4. En revanche, la délivrance d'un récépissé étant subordonnée par les dispositions de l'article R. 431-12 du code l'entrée et du séjour des étrangers et du droit d'asile à l'admission à souscrire une demande, et notamment au caractère complet du dossier, les conclusions tendant à ce qu'il soit enjoint au préfet de délivrer un tel document doivent être rejetées.

Sur les frais de procès :

5. M. C bénéficie de l'aide juridictionnelle provisoire. Il y a lieu, dans les circonstances de l'espèce, de mettre à la charge de l'Etat, qui est la partie perdante pour l'essentiel dans la présente instance, la somme de 600 euros à verser à Me Praliaud sur le fondement de l'article 37 de la loi du 10 juillet 1991, sous réserve de sa renonciation à la part contributive de l'Etat et de l'admission définitive de M. C au bénéfice de l'aide juridictionnelle. Dans le cas où l'aide juridictionnelle ne serait pas accordée par le bureau d'aide juridictionnelle, la somme de 600 euros sera versée à M. C.

O R D O N N E

Article 1er :M. C est admis au bénéfice de l'aide juridictionnelle provisoire.

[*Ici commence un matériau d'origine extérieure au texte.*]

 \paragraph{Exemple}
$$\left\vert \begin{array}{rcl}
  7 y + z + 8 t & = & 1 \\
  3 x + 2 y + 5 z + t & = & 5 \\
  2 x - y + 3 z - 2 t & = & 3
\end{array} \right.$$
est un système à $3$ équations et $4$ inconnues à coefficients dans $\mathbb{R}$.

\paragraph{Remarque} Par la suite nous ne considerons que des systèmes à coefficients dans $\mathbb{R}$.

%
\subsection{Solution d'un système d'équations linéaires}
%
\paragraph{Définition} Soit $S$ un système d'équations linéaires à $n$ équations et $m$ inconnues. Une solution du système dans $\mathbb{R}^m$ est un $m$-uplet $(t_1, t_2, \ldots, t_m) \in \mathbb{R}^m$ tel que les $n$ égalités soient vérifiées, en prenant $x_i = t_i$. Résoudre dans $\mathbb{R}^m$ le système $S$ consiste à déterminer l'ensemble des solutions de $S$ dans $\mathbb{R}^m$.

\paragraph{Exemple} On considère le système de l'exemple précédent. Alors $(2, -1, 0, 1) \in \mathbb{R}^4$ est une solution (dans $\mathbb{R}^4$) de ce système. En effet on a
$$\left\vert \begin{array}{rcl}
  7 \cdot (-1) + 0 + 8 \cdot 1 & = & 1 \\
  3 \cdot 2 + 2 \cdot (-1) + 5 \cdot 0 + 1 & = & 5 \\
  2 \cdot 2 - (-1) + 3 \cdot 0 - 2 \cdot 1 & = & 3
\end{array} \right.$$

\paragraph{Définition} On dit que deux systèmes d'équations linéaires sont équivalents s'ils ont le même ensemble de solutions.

Article 2 :Il n'y a plus lieu de statuer sur les conclusions à fin d'injonction de M. C.

Article 3 :Le surplus des conclusions de la requête est rejeté.

Article 4 :L'Etat versera une somme de 600 euros à Me Praliaud sur le fondement de l'article 37 de la loi du 10 juillet 1991, sous réserve de sa renonciation à la part contributive de l'Etat et de l'admission définitive de M. C au bénéfice de l'aide juridictionnelle. Dans le cas où l'aide juridictionnelle ne serait pas accordée par le bureau d'aide juridictionnelle, la somme de 600 euros sera versée à M. C.

Article 5 :La présente ordonnance sera notifiée à M. A C, à Me Praliaud et au ministre de l'intérieur.

Copie en sera délivrée au préfet de l'Isère.

Fait à Grenoble, le 23 janvier 2025.

La juge des référés,

A. B

La République mande et ordonne au ministre de l'intérieur en ce qui le concerne ou à tous commissaires de justice à ce requis en ce qui concerne les voies de droit commun, contre les parties privées, de pourvoir à l'exécution de la présente décision.